Radiology · Fundamentals of X-Ray, CT, MRI and USG (Physics, Basics)

In MRI, the phenomenon of 'chemical shift artefact' (Type 1) occurs at fat-water interfaces because:

  • A Fat and water protons precess at slightly different Larmor frequencies, causing spatial misregistration along the frequency-encoding direction
  • B Fat has a shorter T1 than water, causing phase cancellation
  • C Fat suppression pulses fail to null all fat signal
  • D The slice thickness produces volume averaging at fat-water boundaries
Correct answer: A. Fat and water protons precess at slightly different Larmor frequencies, causing spatial misregistration along the frequency-encoding direction

Explanation

Chemical shift Type 1 artefact occurs because fat protons resonate at a frequency approximately 3.5 ppm (220 Hz at 1.5T, 440 Hz at 3T) lower than water protons.
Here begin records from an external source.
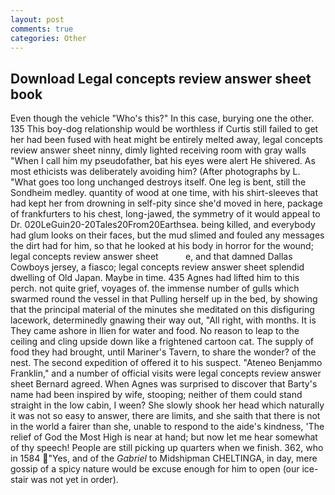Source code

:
```yaml
---
layout: post
comments: true
categories: Other
---
```


## Download Legal concepts review answer sheet book

Even though the vehicle "Who's this?" In this case, burying one the other. 135 This boy-dog relationship would be worthless if Curtis still failed to get her had been fused with heat might be entirely melted away, legal concepts review answer sheet ninny, dimly lighted receiving room with gray walls "When I call him my pseudofather, bat his eyes were alert He shivered. As most ethicists was deliberately avoiding him? (After photographs by L. "What goes too long unchanged destroys itself. One leg is bent, still the Sondheim medley. quantity of wood at one time, with his shirt-sleeves that had kept her from drowning in self-pity since she'd moved in here, package of frankfurters to his chest, long-jawed, the symmetry of it would appeal to Dr. 020LeGuin20-20Tales20From20Earthsea. being killed, and everybody had glum looks on their faces, but the mud slimed and fouled any messages the dirt had for him, so that he looked at his body in horror for the wound; legal concepts review answer sheet           e, and that damned Dallas Cowboys jersey, a fiasco; legal concepts review answer sheet splendid dwelling of Old Japan. Maybe in time. 435 Agnes had lifted him to this perch. not quite grief, voyages of. the immense number of gulls which swarmed round the vessel in that Pulling herself up in the bed, by showing that the principal material of the minutes she meditated on this disfiguring lacework, determinedly gnawing their way out, "All right, with months. It is They came ashore in Ilien for water and food. No reason to leap to the ceiling and cling upside down like a frightened cartoon cat. The supply of food they had brought, until Mariner's Tavern, to share the wonder? of the nest. The second expedition of offered it to his suspect. "Ateneo Benjammo Franklin," and a number of official visits were legal concepts review answer sheet Bernard agreed. When Agnes was surprised to discover that Barty's name had been inspired by wife, stooping; neither of them could stand straight in the low cabin, I ween? She slowly shook her head which naturally it was not so easy to answer, there are limits, and she saith that there is not in the world a fairer than she, unable to respond to the aide's kindness, 'The relief of God the Most High is near at hand; but now let me hear somewhat of thy speech! People are still picking up quarters when we finish. 362, who in 1584 "Yes, and of the _Gabriel_ to Midshipman CHELTINGA, in day, mere gossip of a spicy nature would be excuse enough for him to open (our ice-stair was not yet in order).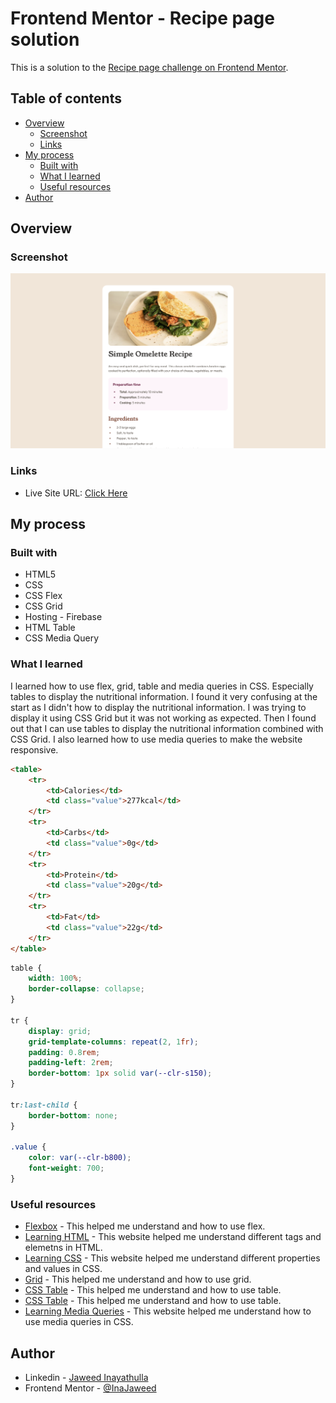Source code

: # Frontend Mentor - Recipe page solution

This is a solution to the [Recipe page challenge on Frontend Mentor](https://www.frontendmentor.io/challenges/recipe-page-KiTsR8QQKm).

## Table of contents

- [Overview](#overview)
  - [Screenshot](#screenshot)
  - [Links](#links)
- [My process](#my-process)
  - [Built with](#built-with)
  - [What I learned](#what-i-learned)
  - [Useful resources](#useful-resources)
- [Author](#author)

## Overview

### Screenshot

![](./screenshot/desktop.png)

### Links

- Live Site URL: <a href="https://frontendmentor-recipe-page-62856.web.app/" target="_blank">Click Here</a>

## My process

### Built with

- HTML5
- CSS
- CSS Flex
- CSS Grid
- Hosting - Firebase
- HTML Table
- CSS Media Query

### What I learned

I learned how to use flex, grid, table and media queries in CSS. Especially tables to display the nutritional information. I found it very confusing at the start as I didn't how to display the nutritional information. I was trying to display it using CSS Grid but it was not working as expected. Then I found out that I can use tables to display the nutritional information combined with CSS Grid. I also learned how to use media queries to make the website responsive.

```html
<table>
	<tr>
		<td>Calories</td>
		<td class="value">277kcal</td>
	</tr>
	<tr>
		<td>Carbs</td>
		<td class="value">0g</td>
	</tr>
	<tr>
		<td>Protein</td>
		<td class="value">20g</td>
	</tr>
	<tr>
		<td>Fat</td>
		<td class="value">22g</td>
	</tr>
</table>
```

```css
table {
	width: 100%;
	border-collapse: collapse;
}

tr {
	display: grid;
	grid-template-columns: repeat(2, 1fr);
	padding: 0.8rem;
	padding-left: 2rem;
	border-bottom: 1px solid var(--clr-s150);
}

tr:last-child {
	border-bottom: none;
}

.value {
	color: var(--clr-b800);
	font-weight: 700;
}
```

### Useful resources

- <a href="https://css-tricks.com/snippets/css/a-guide-to-flexbox/" target="_blank">Flexbox</a> - This helped me understand and how to use flex.
- <a href="https://developer.mozilla.org/en-US/docs/Web/HTML" target="_blank">Learning HTML</a> - This website helped me understand different tags and elemetns in HTML.
- <a href="https://developer.mozilla.org/en-US/docs/Web/CSS" target="_blank">Learning CSS</a> - This website helped me understand different properties and values in CSS.
- <a href="https://css-tricks.com/snippets/css/complete-guide-grid/" target="_blank">Grid</a> - This helped me understand and how to use grid.
- <a href="https://developer.mozilla.org/en-US/docs/Learn/HTML/Tables/Basics" target="_blank">CSS Table</a> - This helped me understand and how to use table.
- <a href="https://developer.mozilla.org/en-US/docs/Web/HTML/Element/td" target="_blank">CSS Table</a> - This helped me understand and how to use table.
- <a href="https://developer.mozilla.org/en-US/docs/Web/CSS/CSS_media_queries/Using_media_queries" target="_blank">Learning Media Queries</a> - This website helped me understand how to use media queries in CSS.

## Author

- Linkedin - [Jaweed Inayathulla](https://www.linkedin.com/in/jaweedinayathulla/)
- Frontend Mentor - [@InaJaweed](https://www.frontendmentor.io/profile/InaJaweed)
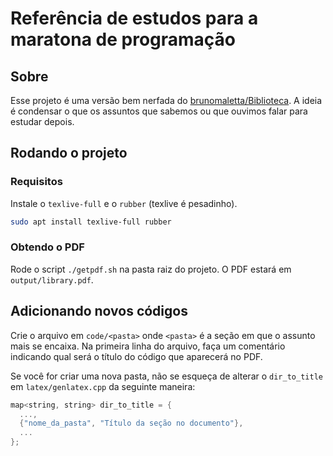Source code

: # Referência de estudos para a maratona de programação
## Sobre
Esse projeto é uma versão bem nerfada do [brunomaletta/Biblioteca](https://github.com/brunomaletta/Biblioteca).
A ideia é condensar o que os assuntos que sabemos ou que ouvimos falar para estudar depois.

## Rodando o projeto
### Requisitos
Instale o `texlive-full` e o `rubber` (texlive é pesadinho).
```bash
sudo apt install texlive-full rubber
```

### Obtendo o PDF
Rode o script `./getpdf.sh` na pasta raiz do projeto. O PDF estará em `output/library.pdf`.

## Adicionando novos códigos
Crie o arquivo em `code/<pasta>` onde `<pasta>` é a seção em que o assunto mais se encaixa.
Na primeira linha do arquivo, faça um comentário indicando qual será o título do código que aparecerá
no PDF.

Se você for criar uma nova pasta, não se esqueça de alterar o `dir_to_title` em `latex/genlatex.cpp` da seguinte maneira:
```cpp
map<string, string> dir_to_title = {
  ...,
  {"nome_da_pasta", "Título da seção no documento"},
  ...
};
```
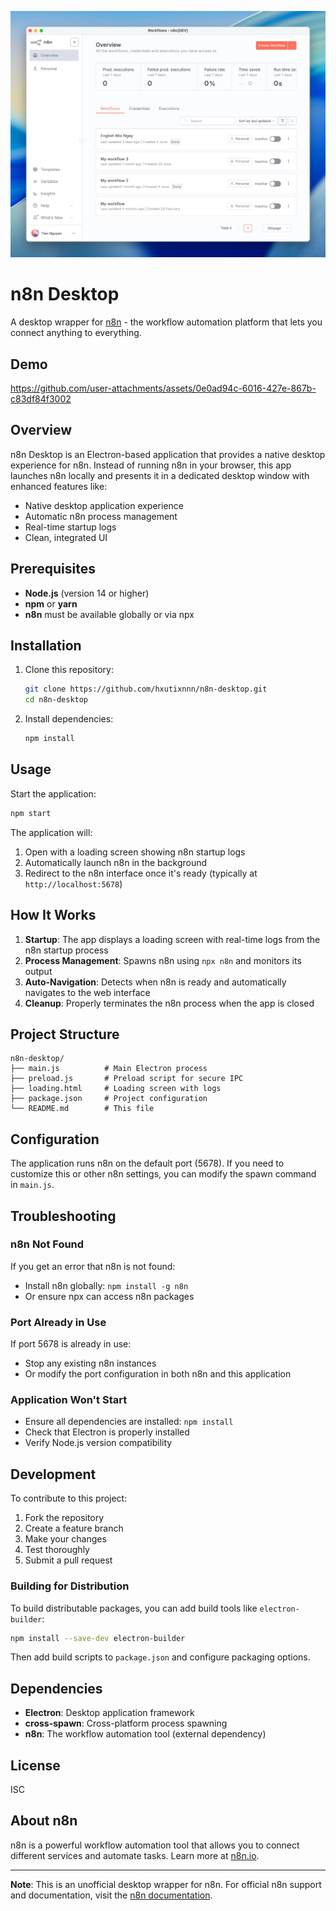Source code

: ![Banner image](./screenshot.jpeg)

# n8n Desktop

A desktop wrapper for [n8n](https://n8n.io/) - the workflow automation platform that lets you connect anything to everything.

## Demo

https://github.com/user-attachments/assets/0e0ad94c-6016-427e-867b-c83df84f3002

## Overview

n8n Desktop is an Electron-based application that provides a native desktop experience for n8n. Instead of running n8n in your browser, this app launches n8n locally and presents it in a dedicated desktop window with enhanced features like:

- Native desktop application experience
- Automatic n8n process management
- Real-time startup logs
- Clean, integrated UI

## Prerequisites

- **Node.js** (version 14 or higher)
- **npm** or **yarn**
- **n8n** must be available globally or via npx

## Installation

1. Clone this repository:
   ```bash
   git clone https://github.com/hxutixnnn/n8n-desktop.git
   cd n8n-desktop
   ```

2. Install dependencies:
   ```bash
   npm install
   ```

## Usage

Start the application:

```bash
npm start
```

The application will:
1. Open with a loading screen showing n8n startup logs
2. Automatically launch n8n in the background
3. Redirect to the n8n interface once it's ready (typically at `http://localhost:5678`)

## How It Works

1. **Startup**: The app displays a loading screen with real-time logs from the n8n startup process
2. **Process Management**: Spawns n8n using `npx n8n` and monitors its output
3. **Auto-Navigation**: Detects when n8n is ready and automatically navigates to the web interface
4. **Cleanup**: Properly terminates the n8n process when the app is closed

## Project Structure

```
n8n-desktop/
├── main.js          # Main Electron process
├── preload.js       # Preload script for secure IPC
├── loading.html     # Loading screen with logs
├── package.json     # Project configuration
└── README.md        # This file
```

## Configuration

The application runs n8n on the default port (5678). If you need to customize this or other n8n settings, you can modify the spawn command in `main.js`.

## Troubleshooting

### n8n Not Found
If you get an error that n8n is not found:
- Install n8n globally: `npm install -g n8n`
- Or ensure npx can access n8n packages

### Port Already in Use
If port 5678 is already in use:
- Stop any existing n8n instances
- Or modify the port configuration in both n8n and this application

### Application Won't Start
- Ensure all dependencies are installed: `npm install`
- Check that Electron is properly installed
- Verify Node.js version compatibility

## Development

To contribute to this project:

1. Fork the repository
2. Create a feature branch
3. Make your changes
4. Test thoroughly
5. Submit a pull request

### Building for Distribution

To build distributable packages, you can add build tools like `electron-builder`:

```bash
npm install --save-dev electron-builder
```

Then add build scripts to `package.json` and configure packaging options.

## Dependencies

- **Electron**: Desktop application framework
- **cross-spawn**: Cross-platform process spawning
- **n8n**: The workflow automation tool (external dependency)

## License

ISC

## About n8n

n8n is a powerful workflow automation tool that allows you to connect different services and automate tasks. Learn more at [n8n.io](https://n8n.io/).

---

**Note**: This is an unofficial desktop wrapper for n8n. For official n8n support and documentation, visit the [n8n documentation](https://docs.n8n.io/).
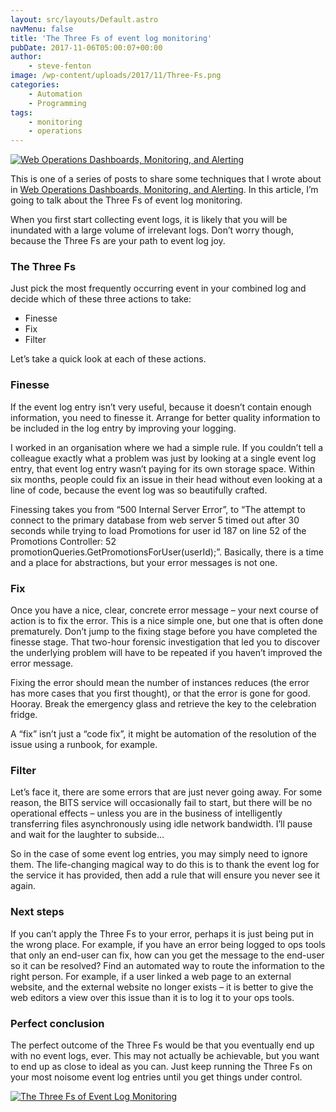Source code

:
 ```yaml
---
layout: src/layouts/Default.astro
navMenu: false
title: 'The Three Fs of event log monitoring'
pubDate: 2017-11-06T05:00:07+00:00
author:
    - steve-fenton
image: /wp-content/uploads/2017/11/Three-Fs.png
categories:
    - Automation
    - Programming
tags:
    - monitoring
    - operations
---
```


[![Web Operations Dashboards, Monitoring, and Alerting](https://www.stevefenton.co.uk/wp-content/uploads/2017/08/web-operations-monitoring.jpg)](https://www.stevefenton.co.uk/publications/web-ops-dashboards-monitoring-and-alerting/)

This is one of a series of posts to share some techniques that I wrote about in [Web Operations Dashboards, Monitoring, and Alerting](https://www.stevefenton.co.uk/publications/web-ops-dashboards-monitoring-and-alerting/). In this article, I’m going to talk about the Three Fs of event log monitoring.

When you first start collecting event logs, it is likely that you will be inundated with a large volume of irrelevant logs. Don’t worry though, because the Three Fs are your path to event log joy.

### The Three Fs

Just pick the most frequently occurring event in your combined log and decide which of these three actions to take:

- Finesse
- Fix
- Filter

Let’s take a quick look at each of these actions.

### Finesse

If the event log entry isn’t very useful, because it doesn’t contain enough information, you need to finesse it. Arrange for better quality information to be included in the log entry by improving your logging.

I worked in an organisation where we had a simple rule. If you couldn’t tell a colleague exactly what a problem was just by looking at a single event log entry, that event log entry wasn’t paying for its own storage space. Within six months, people could fix an issue in their head without even looking at a line of code, because the event log was so beautifully crafted.

Finessing takes you from “500 Internal Server Error”, to “The attempt to connect to the primary database from web server 5 timed out after 30 seconds while trying to load Promotions for user id 187 on line 52 of the Promotions Controller: 52 promotionQueries.GetPromotionsForUser(userId);”. Basically, there is a time and a place for abstractions, but your error messages is not one.

### Fix

Once you have a nice, clear, concrete error message – your next course of action is to fix the error. This is a nice simple one, but one that is often done prematurely. Don’t jump to the fixing stage before you have completed the finesse stage. That two-hour forensic investigation that led you to discover the underlying problem will have to be repeated if you haven’t improved the error message.

Fixing the error should mean the number of instances reduces (the error has more cases that you first thought), or that the error is gone for good. Hooray. Break the emergency glass and retrieve the key to the celebration fridge.

A “fix” isn’t just a “code fix”, it might be automation of the resolution of the issue using a runbook, for example.

### Filter

Let’s face it, there are some errors that are just never going away. For some reason, the BITS service will occasionally fail to start, but there will be no operational effects – unless you are in the business of intelligently transferring files asynchronously using idle network bandwidth. I’ll pause and wait for the laughter to subside…

So in the case of some event log entries, you may simply need to ignore them. The life-changing magical way to do this is to thank the event log for the service it has provided, then add a rule that will ensure you never see it again.

### Next steps

If you can’t apply the Three Fs to your error, perhaps it is just being put in the wrong place. For example, if you have an error being logged to ops tools that only an end-user can fix, how can you get the message to the end-user so it can be resolved? Find an automated way to route the information to the right person. For example, if a user linked a web page to an external website, and the external website no longer exists – it is better to give the web editors a view over this issue than it is to log it to your ops tools.

### Perfect conclusion

The perfect outcome of the Three Fs would be that you eventually end up with no event logs, ever. This may not actually be achievable, but you want to end up as close to ideal as you can. Just keep running the Three Fs on your most noisome event log entries until you get things under control.

[![The Three Fs of Event Log Monitoring](https://www.stevefenton.co.uk/wp-content/uploads/2017/11/Three-Fs.png)](https://www.stevefenton.co.uk/2017/11/the-three-fs-of-event-log-monitoring/three-fs/)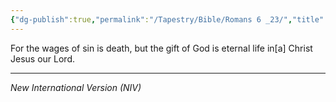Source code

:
 ```yaml
---
{"dg-publish":true,"permalink":"/Tapestry/Bible/Romans 6 _23/","title":"Romans 6 :23","hide":true,"tags":["bible"],"dgHomeLink":true,"dgShowLocalGraph":true,"dgEnableSearch":true}
---
```


For the wages of sin is death, but the gift of God is eternal life in[a] Christ Jesus our Lord.

---
*New International Version (NIV)*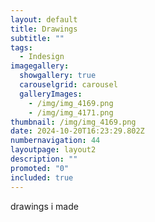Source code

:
 ```yaml
---
layout: default
title: Drawings
subtitle: ""
tags:
  - Indesign
imagegallery:
  showgallery: true
  carouselgrid: carousel
  galleryImages:
    - /img/img_4169.png
    - /img/img_4171.png
thumbnail: /img/img_4169.png
date: 2024-10-20T16:23:29.802Z
numbernavigation: 44
layoutpage: layout2
description: ""
promoted: "0"
included: true
---
```

drawings i made
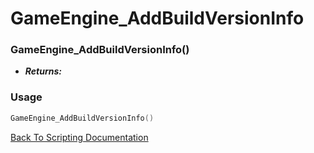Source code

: # GameEngine_AddBuildVersionInfo

### GameEngine_AddBuildVersionInfo()
- ***Returns:*** 

### Usage

```Lua
GameEngine_AddBuildVersionInfo()
```


[Back To Scripting Documentation](../README.md)
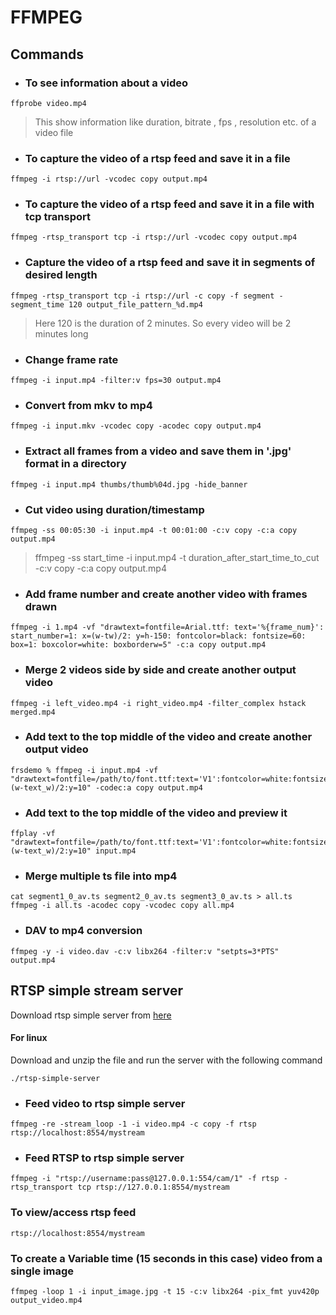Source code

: # FFMPEG
## Commands
- ### To see information about a video
```
ffprobe video.mp4
```
> This show information like duration, bitrate , fps , resolution etc. of a video file
- ### To capture the video of a rtsp feed and save it in a file
```
ffmpeg -i rtsp://url -vcodec copy output.mp4
```
- ### To capture the video of a rtsp feed and save it in a file with tcp transport
```
ffmpeg -rtsp_transport tcp -i rtsp://url -vcodec copy output.mp4
```
- ### Capture the video of a rtsp feed and save it in segments of desired length
```
ffmpeg -rtsp_transport tcp -i rtsp://url -c copy -f segment -segment_time 120 output_file_pattern_%d.mp4
```
> Here 120 is the duration of 2 minutes. So every video will be 2 minutes long
- ### Change frame rate
```
ffmpeg -i input.mp4 -filter:v fps=30 output.mp4
```
- ### Convert from mkv to mp4
```
ffmpeg -i input.mkv -vcodec copy -acodec copy output.mp4
```
- ### Extract all frames from a video and save them in '.jpg' format in a directory
```
ffmpeg -i input.mp4 thumbs/thumb%04d.jpg -hide_banner
```
- ### Cut video using duration/timestamp
```
ffmpeg -ss 00:05:30 -i input.mp4 -t 00:01:00 -c:v copy -c:a copy output.mp4
```
> ffmpeg -ss start_time -i input.mp4 -t duration_after_start_time_to_cut -c:v copy -c:a copy output.mp4
- ### Add frame number and create another video with frames drawn
```
ffmpeg -i 1.mp4 -vf "drawtext=fontfile=Arial.ttf: text='%{frame_num}': start_number=1: x=(w-tw)/2: y=h-150: fontcolor=black: fontsize=60: box=1: boxcolor=white: boxborderw=5" -c:a copy output.mp4
```
- ### Merge 2 videos side by side and create another output video
```
ffmpeg -i left_video.mp4 -i right_video.mp4 -filter_complex hstack merged.mp4
```
- ### Add text to the top middle of the video and create another output video
```
frsdemo % ffmpeg -i input.mp4 -vf "drawtext=fontfile=/path/to/font.ttf:text='V1':fontcolor=white:fontsize=24:box=1:boxcolor=black@0.5:boxborderw=5:x=(w-text_w)/2:y=10" -codec:a copy output.mp4
```
- ### Add text to the top middle of the video and preview it
```
ffplay -vf "drawtext=fontfile=/path/to/font.ttf:text='V1':fontcolor=white:fontsize=24:box=1:boxcolor=black@0.5:boxborderw=5:x=(w-text_w)/2:y=10" input.mp4
```
- ### Merge multiple ts file into mp4
```
cat segment1_0_av.ts segment2_0_av.ts segment3_0_av.ts > all.ts
ffmpeg -i all.ts -acodec copy -vcodec copy all.mp4
```
- ### DAV to mp4 conversion
```
ffmpeg -y -i video.dav -c:v libx264 -filter:v "setpts=3*PTS" output.mp4
```
## RTSP simple stream server
Download rtsp simple server from [here](https://github.com/aler9/mediamtx/releases)
#### For linux
Download and unzip the file and run the server with the following command
```
./rtsp-simple-server
```
- ### Feed video to rtsp simple server
```
ffmpeg -re -stream_loop -1 -i video.mp4 -c copy -f rtsp rtsp://localhost:8554/mystream
```
- ### Feed RTSP to rtsp simple server
```
ffmpeg -i "rtsp://username:pass@127.0.0.1:554/cam/1" -f rtsp -rtsp_transport tcp rtsp://127.0.0.1:8554/mystream
```
### To view/access rtsp feed
```
rtsp://localhost:8554/mystream
```
### To create a Variable time (15 seconds in this case) video from a single image
```
ffmpeg -loop 1 -i input_image.jpg -t 15 -c:v libx264 -pix_fmt yuv420p output_video.mp4
```
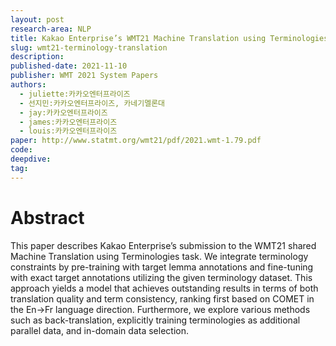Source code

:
 ```yaml
---
layout: post
research-area: NLP
title: Kakao Enterprise’s WMT21 Machine Translation using Terminologies Task Submission
slug: wmt21-terminology-translation
description:
published-date: 2021-11-10
publisher: WMT 2021 System Papers
authors:
  - juliette:카카오엔터프라이즈
  - 선지민:카카오엔터프라이즈, 카네기멜론대
  - jay:카카오엔터프라이즈
  - james:카카오엔터프라이즈
  - louis:카카오엔터프라이즈
paper: http://www.statmt.org/wmt21/pdf/2021.wmt-1.79.pdf
code:
deepdive:
tag:
---
```


# Abstract

This paper describes Kakao Enterprise’s submission to the WMT21 shared Machine Translation using Terminologies task. We integrate terminology constraints by pre-training with target lemma annotations and fine-tuning with exact target annotations utilizing the given terminology dataset. This approach yields a model that achieves outstanding results in terms of both translation quality and term consistency, ranking first based on COMET in the En→Fr language direction. Furthermore, we explore various methods such as back-translation, explicitly training terminologies as additional parallel data, and in-domain data selection.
During frequency encoding, the MRI scanner spatially encodes position by frequency, so fat and water protons in the same location are mapped to slightly different pixel positions along the frequency-encoding direction. This creates a bright band on one side of fat-containing structures and a dark band (signal void) on the other side — classically seen around the kidneys or orbit (fat-water interface). Higher field strength (3T vs 1.5T) worsens this artefact; fat-suppression sequences eliminate it.

Reference: Grainger & Allison's Diagnostic Radiology, 7th ed.